Вот здесь я как раз и возвращаюсь к той самой идее, что фигура царя весьма загадочна. С одной стороны, он вроде бы был в стороне от всех этих споров. А с другой стороны, именно он решил судьбу и русской церкви, и русской культуры, и Аввакума, который был сослан в Пустозерск и там потом сожжен, и Никона, который был сослан даже не в собственную вотчину, а в далекий Ферапонтов монастырь, который мы хорошо знаем по работе там Дионисия, но который к XVII в. стал такой тюремной зоной для монахов, тюрьмой для опальных иерархов.

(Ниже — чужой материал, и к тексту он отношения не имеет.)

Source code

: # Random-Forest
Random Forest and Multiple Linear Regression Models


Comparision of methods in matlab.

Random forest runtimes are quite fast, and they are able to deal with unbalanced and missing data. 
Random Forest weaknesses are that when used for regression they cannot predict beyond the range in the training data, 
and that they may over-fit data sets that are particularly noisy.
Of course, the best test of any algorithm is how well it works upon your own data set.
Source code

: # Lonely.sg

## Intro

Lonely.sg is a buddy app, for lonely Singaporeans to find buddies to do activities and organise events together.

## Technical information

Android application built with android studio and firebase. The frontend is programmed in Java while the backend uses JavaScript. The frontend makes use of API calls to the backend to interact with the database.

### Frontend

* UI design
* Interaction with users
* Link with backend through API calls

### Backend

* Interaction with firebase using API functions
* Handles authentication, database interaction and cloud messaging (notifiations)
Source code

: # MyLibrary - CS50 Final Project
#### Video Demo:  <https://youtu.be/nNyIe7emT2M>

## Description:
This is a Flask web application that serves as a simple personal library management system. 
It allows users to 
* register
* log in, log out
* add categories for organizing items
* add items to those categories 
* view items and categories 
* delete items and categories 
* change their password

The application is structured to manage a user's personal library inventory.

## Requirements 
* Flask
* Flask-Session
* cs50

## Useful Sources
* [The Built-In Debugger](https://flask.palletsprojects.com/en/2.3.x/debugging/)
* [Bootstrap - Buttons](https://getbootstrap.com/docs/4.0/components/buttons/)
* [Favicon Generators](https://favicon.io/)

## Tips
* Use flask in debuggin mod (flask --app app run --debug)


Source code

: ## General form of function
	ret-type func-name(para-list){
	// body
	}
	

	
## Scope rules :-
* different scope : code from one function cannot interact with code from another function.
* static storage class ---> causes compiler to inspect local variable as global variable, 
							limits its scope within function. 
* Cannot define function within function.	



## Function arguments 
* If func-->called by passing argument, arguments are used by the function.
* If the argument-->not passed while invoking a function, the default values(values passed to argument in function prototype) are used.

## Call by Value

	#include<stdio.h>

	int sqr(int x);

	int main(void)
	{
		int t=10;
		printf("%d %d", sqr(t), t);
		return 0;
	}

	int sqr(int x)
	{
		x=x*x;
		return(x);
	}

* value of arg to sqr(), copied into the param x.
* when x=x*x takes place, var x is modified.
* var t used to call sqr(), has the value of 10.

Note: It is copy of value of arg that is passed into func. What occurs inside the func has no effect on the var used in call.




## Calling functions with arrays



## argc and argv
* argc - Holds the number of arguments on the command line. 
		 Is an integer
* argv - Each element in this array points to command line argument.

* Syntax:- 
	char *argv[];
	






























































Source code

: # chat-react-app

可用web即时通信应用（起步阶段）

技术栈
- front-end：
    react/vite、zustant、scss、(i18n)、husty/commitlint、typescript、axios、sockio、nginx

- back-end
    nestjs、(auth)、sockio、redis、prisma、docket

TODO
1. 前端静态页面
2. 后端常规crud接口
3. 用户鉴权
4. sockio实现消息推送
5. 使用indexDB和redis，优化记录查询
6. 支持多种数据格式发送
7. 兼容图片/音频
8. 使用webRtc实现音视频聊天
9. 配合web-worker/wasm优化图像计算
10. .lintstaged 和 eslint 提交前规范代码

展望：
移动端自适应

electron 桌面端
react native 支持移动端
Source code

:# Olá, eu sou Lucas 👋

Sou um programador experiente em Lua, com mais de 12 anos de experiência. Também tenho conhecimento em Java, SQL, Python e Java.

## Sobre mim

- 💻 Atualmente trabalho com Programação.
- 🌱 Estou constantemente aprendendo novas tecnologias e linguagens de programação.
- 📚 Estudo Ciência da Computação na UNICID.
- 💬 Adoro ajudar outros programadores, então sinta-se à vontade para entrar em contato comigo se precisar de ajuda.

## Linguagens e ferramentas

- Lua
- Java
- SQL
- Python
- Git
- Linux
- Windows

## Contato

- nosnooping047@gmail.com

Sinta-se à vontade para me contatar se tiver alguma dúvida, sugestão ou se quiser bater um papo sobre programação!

Сегодня монастырь восстановлен. Он был достроен, кстати, уже после смерти Никона, в XVIII в. при Елизавете Петровне и имеет множество барочных элементов. Никон в Ново-Иерусалимский монастырь вернется, но вернется умершим в дороге. Его вернул уже следующий царь, Федор Алексеевич. Никон не доедет до своей вотчины, а умрет в дороге и будет похоронен здесь же, на территории этого монастыря, вернее, в подклете этого храма.
Восстановлен он, конечно, по состоянию на XVIII в., но тем не менее вот эта огромная идея Никона с переименованием всей территории вокруг монастыря… Ручей назван потоком Кедрон, сад, который простирается за монастырем, конечно, Гефсиманским садом был назван. Здесь Никон построил свой скит и сюда удалялся каждый Великий пост. Т.е. это все остается памятником его грандиозной идеи – превратить Россию в собрание святынь. Не надо, дескать, никуда, ни в Иерусалим, ни на Афон ехать, а достаточно приложиться к этим святыням здесь у нас, в России. Это идея копии. Вообще идея копии появляется в XVII в. Точные копии, например, Владимирской иконы Божьей матери впервые были написаны именно в XVII в. Копии святынь, копии целых архитектурных сооружений – это все идеи именно XVII в.
Но что интересно: Никону-то хотелось не немецких обычаев, а или греческих, или, как ни странно, грузинских. В это время же завязываются тесные отношения с Грузией. Грузия просит протектората России, Грузия просит Россию как-то ее защитить от персов. И Россия принимает в этом участие. Это отдельная история, мы сейчас ее не будем касаться. Но интересно, что два из трех заложенных и построенных Никоном монастырей ориентируются именно на грузинскую культуру. Иверский Афонский монастырь – это был грузинский монастырь.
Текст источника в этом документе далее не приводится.